Observons tout d'abord que les problèmes éthiques surgisssent là où le respect de l'homme est en jeu. Kant a formulé de façon éclairante la maxime qui devrait régir notre conduite : "traiter l'humanité en notrepersonne comme en celle d'autrui toujours en même temps comme une fin et jamais simplement comme un moyen" (Cf. Critique de la Raison pratique et Fondements de la métaphysiques de moeurs). Cette maxime peut et doit s'appliquer tant à la recherche biologique qu'à ses applications techniques.
La question qui ne pose dès lors est celle de savoir si les manipulations génétiques constituent une violation de la nature humaine ou bien au contraire une amélioration de celle-ci.
Se pose dès lors la question, commune à toute détermination axiologique de la valeur de la technique, des limites à l'intérieur desquelles doivent être pensées les transformations que l'homme fait subir à la nature.

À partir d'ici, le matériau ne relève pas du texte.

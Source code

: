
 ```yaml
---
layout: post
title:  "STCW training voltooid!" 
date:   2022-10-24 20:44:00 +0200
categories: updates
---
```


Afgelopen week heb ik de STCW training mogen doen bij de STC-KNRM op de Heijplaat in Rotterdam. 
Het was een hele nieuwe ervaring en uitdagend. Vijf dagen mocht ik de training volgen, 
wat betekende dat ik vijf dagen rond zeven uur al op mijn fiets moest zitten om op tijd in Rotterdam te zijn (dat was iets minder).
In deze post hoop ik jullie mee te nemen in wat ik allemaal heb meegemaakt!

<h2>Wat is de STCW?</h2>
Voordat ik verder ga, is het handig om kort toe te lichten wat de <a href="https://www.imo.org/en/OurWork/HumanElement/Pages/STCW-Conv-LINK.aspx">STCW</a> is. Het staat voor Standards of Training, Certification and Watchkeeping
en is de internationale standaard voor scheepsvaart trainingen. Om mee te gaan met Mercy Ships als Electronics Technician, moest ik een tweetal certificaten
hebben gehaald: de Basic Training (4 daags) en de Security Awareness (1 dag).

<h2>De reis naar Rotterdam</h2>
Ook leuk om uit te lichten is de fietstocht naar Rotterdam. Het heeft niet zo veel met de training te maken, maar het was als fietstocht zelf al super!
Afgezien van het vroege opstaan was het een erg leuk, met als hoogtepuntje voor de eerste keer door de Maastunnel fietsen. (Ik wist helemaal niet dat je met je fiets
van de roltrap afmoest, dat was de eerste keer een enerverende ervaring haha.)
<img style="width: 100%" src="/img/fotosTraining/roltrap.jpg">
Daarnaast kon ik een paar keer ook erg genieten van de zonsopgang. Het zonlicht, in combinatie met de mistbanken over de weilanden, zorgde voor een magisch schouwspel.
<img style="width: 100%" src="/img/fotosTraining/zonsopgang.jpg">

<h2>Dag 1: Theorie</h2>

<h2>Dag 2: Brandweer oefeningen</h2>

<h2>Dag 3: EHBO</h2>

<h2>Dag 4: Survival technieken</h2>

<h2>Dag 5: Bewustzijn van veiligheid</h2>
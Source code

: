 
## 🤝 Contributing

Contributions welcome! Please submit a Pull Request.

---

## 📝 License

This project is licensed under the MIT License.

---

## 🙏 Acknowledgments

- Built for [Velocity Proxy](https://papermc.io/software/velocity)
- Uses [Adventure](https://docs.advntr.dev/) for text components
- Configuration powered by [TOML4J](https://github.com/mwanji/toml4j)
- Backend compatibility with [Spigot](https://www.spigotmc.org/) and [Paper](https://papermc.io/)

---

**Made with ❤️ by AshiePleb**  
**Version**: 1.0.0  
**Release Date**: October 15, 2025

Pour peu que l'on admette, à la suite de Platon dans le Protagoras, que la technique supplée aux carences de la nature en prenant le relais de celle-ci (cf. cours sur la technique), il semble souhaitable d'en limiter l'intervention aux corrections de ses anomalies et à l'optimisation de ses performances, sauf à jouer aux apprentis sorciers.
Ainsi, s'il paraît souhaitable de corriger une anomalie chromosomique, il paraît abérrant de vouloir aller à contre courant de toute l'évolution différenciatrice des individualités au service de leur adaptabilité, en bricolant des clones. L'ovule, nous apprend la génétique, sélectionne le spermatozoïde dont les chromosomes sont les plus différents des siens. Ne soyons pas moins intelligents qu'elle !

 

Conclusion

 

Le problème que pose l'explication du vivant se pose ultimement en ces termes : peut-on expliquer et traiter un être vivant comme on expliquerait et traiterait une réalité matérielle ? Autrement dit, l'être vivant est-il constitue-t-il une réalité spécifique, d'un autre ordre que les phénomènes mécaniques, irréductibles à ceux-ci ? La question est ontologique et éthique ! Elle relève de la métaphysique et nous renvoie à la question du rapport entre la matière et l'esprit.